Activity:
The answer must consist of every line below that contains the word "processing".

Data records:
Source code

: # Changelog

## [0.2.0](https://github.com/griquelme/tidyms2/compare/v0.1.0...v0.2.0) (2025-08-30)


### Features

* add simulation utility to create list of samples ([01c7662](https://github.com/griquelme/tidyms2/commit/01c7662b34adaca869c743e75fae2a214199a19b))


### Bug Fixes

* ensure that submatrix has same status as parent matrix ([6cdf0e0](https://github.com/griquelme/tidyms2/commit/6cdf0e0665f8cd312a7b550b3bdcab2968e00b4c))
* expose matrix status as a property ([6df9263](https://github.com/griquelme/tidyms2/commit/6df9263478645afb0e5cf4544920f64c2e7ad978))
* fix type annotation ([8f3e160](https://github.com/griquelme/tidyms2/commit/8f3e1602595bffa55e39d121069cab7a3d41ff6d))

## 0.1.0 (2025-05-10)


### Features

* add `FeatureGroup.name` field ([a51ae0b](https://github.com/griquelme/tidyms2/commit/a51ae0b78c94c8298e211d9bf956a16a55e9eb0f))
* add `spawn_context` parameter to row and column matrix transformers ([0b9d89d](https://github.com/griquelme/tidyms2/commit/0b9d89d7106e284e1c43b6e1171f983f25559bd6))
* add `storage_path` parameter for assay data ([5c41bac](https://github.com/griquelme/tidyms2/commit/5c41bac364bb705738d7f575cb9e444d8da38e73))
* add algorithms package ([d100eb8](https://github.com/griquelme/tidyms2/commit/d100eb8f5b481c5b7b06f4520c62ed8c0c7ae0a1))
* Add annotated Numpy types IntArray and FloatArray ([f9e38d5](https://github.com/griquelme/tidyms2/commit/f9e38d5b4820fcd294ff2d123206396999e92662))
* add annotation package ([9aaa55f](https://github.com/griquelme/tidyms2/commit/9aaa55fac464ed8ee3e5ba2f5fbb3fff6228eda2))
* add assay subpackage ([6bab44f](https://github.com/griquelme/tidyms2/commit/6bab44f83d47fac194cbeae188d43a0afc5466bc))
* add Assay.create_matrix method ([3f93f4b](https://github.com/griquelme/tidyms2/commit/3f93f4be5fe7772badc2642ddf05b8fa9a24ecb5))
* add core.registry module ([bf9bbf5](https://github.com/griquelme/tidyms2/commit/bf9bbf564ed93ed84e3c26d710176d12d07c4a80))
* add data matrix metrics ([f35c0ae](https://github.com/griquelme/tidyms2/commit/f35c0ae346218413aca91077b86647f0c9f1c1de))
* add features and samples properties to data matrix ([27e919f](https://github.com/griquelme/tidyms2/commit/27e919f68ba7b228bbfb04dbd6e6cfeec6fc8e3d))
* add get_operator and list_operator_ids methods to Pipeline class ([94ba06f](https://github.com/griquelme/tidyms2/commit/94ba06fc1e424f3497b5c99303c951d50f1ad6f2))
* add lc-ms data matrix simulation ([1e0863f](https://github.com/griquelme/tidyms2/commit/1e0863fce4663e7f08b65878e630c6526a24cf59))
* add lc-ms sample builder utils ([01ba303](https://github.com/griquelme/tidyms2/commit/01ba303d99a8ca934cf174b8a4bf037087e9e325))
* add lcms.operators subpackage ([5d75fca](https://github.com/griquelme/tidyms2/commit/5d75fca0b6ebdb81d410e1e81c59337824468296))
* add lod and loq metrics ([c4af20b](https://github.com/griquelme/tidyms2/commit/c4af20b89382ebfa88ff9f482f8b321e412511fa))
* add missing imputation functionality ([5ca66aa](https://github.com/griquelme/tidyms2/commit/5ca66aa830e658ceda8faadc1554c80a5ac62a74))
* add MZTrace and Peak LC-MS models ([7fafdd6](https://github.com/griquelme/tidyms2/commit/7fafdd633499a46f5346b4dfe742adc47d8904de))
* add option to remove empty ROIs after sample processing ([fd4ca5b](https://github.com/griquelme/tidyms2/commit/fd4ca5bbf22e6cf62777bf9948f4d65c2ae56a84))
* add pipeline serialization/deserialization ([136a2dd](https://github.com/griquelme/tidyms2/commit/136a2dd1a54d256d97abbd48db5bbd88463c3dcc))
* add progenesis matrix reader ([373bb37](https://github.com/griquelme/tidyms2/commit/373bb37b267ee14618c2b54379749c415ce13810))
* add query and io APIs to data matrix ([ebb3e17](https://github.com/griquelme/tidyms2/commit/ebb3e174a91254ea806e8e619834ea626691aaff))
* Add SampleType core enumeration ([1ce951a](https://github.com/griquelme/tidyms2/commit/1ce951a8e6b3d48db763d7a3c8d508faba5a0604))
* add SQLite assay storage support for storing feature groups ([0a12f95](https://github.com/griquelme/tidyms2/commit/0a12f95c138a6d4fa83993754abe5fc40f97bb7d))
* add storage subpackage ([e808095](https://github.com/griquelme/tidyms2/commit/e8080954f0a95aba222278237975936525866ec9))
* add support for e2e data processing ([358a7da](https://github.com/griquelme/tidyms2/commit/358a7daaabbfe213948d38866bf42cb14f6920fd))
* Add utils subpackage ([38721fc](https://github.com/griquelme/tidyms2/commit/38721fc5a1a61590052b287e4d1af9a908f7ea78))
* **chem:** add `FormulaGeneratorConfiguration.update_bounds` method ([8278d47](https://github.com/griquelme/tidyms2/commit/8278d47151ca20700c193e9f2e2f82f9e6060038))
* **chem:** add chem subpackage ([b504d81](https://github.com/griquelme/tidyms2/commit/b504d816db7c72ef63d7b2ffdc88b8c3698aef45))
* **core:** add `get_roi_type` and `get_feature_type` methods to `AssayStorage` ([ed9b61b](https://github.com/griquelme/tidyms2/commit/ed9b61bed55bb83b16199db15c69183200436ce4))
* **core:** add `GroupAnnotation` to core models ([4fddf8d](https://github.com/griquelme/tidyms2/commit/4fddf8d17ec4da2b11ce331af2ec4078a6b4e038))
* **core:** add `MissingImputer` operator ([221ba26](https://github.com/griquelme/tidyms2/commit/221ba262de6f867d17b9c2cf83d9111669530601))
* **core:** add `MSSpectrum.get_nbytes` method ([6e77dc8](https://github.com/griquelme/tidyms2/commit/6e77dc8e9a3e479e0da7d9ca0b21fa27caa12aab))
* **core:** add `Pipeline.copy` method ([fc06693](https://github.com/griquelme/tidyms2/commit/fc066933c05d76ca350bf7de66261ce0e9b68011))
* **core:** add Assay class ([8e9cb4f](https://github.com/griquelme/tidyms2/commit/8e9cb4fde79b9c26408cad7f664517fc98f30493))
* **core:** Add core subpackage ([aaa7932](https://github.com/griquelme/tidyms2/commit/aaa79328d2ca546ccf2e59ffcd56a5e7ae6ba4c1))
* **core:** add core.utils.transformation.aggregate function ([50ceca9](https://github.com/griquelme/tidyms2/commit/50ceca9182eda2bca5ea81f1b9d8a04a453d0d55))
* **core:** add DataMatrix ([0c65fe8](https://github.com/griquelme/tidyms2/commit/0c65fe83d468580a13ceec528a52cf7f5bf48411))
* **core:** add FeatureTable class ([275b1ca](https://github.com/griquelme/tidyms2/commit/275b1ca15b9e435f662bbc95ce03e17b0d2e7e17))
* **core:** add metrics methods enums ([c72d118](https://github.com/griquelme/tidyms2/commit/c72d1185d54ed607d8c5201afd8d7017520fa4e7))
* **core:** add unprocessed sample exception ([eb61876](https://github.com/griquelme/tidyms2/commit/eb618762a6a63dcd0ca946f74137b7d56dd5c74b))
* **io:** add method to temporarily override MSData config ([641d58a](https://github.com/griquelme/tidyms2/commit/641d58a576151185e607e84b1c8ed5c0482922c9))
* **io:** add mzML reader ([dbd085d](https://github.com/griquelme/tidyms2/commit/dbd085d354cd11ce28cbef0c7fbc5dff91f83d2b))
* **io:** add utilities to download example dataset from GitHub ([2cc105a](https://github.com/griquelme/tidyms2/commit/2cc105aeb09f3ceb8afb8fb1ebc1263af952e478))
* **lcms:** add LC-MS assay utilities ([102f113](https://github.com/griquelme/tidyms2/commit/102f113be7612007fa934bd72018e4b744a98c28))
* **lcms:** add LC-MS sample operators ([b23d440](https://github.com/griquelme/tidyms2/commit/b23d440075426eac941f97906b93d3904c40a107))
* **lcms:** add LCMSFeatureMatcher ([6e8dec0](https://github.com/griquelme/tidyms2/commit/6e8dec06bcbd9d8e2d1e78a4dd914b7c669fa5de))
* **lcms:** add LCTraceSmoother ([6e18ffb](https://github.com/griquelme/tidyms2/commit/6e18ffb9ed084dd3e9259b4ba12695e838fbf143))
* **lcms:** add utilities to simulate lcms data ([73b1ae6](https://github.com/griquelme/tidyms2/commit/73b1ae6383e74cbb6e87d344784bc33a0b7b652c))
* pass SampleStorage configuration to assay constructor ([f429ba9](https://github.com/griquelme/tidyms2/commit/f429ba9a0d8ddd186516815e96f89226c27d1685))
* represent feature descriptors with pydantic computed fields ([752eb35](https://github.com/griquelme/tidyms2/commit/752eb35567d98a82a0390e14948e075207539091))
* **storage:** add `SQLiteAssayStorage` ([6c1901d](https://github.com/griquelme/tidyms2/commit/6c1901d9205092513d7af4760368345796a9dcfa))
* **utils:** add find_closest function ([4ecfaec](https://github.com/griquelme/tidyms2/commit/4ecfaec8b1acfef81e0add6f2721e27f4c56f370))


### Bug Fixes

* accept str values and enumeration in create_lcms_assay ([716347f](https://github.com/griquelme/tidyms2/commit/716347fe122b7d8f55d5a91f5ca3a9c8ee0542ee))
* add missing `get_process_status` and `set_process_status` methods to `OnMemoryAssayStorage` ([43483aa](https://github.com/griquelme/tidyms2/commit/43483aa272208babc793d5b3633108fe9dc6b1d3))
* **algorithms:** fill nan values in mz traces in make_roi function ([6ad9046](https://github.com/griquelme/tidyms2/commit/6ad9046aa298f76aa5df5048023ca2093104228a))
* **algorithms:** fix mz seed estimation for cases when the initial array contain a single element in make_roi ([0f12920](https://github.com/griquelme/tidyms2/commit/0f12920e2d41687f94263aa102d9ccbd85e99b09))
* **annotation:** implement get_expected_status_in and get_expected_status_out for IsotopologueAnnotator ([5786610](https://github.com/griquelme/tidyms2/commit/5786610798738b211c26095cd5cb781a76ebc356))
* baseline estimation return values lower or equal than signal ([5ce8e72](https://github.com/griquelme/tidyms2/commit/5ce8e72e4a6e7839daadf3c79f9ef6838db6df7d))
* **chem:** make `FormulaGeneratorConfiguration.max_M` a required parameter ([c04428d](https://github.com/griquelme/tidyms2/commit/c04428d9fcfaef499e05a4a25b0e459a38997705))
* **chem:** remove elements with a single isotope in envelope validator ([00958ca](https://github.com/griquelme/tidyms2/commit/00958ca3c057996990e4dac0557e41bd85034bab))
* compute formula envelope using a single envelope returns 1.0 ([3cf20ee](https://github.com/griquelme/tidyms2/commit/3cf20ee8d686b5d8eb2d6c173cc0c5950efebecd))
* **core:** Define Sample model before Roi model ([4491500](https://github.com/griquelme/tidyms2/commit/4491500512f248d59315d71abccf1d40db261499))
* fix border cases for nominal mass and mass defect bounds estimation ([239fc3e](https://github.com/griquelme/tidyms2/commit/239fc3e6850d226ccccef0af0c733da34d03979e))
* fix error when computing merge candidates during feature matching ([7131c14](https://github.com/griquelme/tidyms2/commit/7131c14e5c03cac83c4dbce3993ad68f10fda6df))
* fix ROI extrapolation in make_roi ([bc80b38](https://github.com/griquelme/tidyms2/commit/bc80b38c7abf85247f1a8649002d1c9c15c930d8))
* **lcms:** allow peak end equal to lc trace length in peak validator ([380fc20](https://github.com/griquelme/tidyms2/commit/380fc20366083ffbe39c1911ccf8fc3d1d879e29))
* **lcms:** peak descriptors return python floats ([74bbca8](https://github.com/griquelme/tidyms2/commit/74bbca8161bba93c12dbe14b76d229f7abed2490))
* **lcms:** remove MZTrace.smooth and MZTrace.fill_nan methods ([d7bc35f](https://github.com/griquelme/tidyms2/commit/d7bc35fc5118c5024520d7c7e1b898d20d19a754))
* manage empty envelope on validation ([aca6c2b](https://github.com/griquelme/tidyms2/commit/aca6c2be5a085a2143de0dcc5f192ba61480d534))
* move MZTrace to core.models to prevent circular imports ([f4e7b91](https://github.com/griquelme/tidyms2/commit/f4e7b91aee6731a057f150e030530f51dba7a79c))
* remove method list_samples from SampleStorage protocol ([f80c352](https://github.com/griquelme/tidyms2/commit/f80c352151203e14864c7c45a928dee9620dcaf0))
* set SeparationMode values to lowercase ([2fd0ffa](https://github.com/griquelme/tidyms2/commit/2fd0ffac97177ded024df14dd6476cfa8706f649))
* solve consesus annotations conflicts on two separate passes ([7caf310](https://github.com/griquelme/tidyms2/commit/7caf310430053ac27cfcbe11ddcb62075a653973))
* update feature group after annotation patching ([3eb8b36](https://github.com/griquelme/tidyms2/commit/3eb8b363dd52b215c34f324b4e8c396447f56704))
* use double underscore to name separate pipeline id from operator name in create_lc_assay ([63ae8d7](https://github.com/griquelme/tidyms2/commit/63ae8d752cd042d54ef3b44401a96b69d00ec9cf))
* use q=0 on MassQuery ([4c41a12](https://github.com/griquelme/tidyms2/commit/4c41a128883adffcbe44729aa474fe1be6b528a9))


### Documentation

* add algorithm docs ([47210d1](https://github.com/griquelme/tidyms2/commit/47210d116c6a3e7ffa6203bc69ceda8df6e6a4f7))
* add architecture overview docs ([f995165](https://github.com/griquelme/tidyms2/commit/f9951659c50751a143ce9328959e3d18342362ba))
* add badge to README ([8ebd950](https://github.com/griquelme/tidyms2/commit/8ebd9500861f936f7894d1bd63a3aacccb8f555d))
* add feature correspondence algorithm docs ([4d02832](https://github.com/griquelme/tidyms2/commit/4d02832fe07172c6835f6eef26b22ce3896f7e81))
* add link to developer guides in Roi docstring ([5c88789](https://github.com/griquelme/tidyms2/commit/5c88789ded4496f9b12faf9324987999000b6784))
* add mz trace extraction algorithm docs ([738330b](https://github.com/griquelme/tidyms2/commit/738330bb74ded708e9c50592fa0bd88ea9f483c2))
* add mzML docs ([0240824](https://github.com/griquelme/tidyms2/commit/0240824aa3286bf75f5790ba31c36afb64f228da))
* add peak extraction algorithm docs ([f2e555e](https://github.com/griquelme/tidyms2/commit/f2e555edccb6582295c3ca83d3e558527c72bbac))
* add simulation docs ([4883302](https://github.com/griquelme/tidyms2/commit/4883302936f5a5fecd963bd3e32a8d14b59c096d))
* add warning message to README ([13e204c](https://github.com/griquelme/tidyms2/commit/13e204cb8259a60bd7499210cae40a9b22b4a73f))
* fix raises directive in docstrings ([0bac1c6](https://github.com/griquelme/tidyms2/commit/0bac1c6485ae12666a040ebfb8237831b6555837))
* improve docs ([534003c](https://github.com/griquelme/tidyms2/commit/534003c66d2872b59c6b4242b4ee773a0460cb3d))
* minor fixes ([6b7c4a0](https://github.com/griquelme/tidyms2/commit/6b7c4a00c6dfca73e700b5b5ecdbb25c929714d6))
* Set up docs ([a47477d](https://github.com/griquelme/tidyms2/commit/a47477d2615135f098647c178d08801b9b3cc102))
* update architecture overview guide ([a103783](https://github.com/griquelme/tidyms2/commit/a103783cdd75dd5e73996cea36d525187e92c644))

Answer to the problem:
* add option to remove empty ROIs after sample processing ([fd4ca5b](https://github.com/griquelme/tidyms2/commit/fd4ca5bbf22e6cf62777bf9948f4d65c2ae56a84))
* add support for e2e data processing ([358a7da](https://github.com/griquelme/tidyms2/commit/358a7daaabbfe213948d38866bf42cb14f6920fd))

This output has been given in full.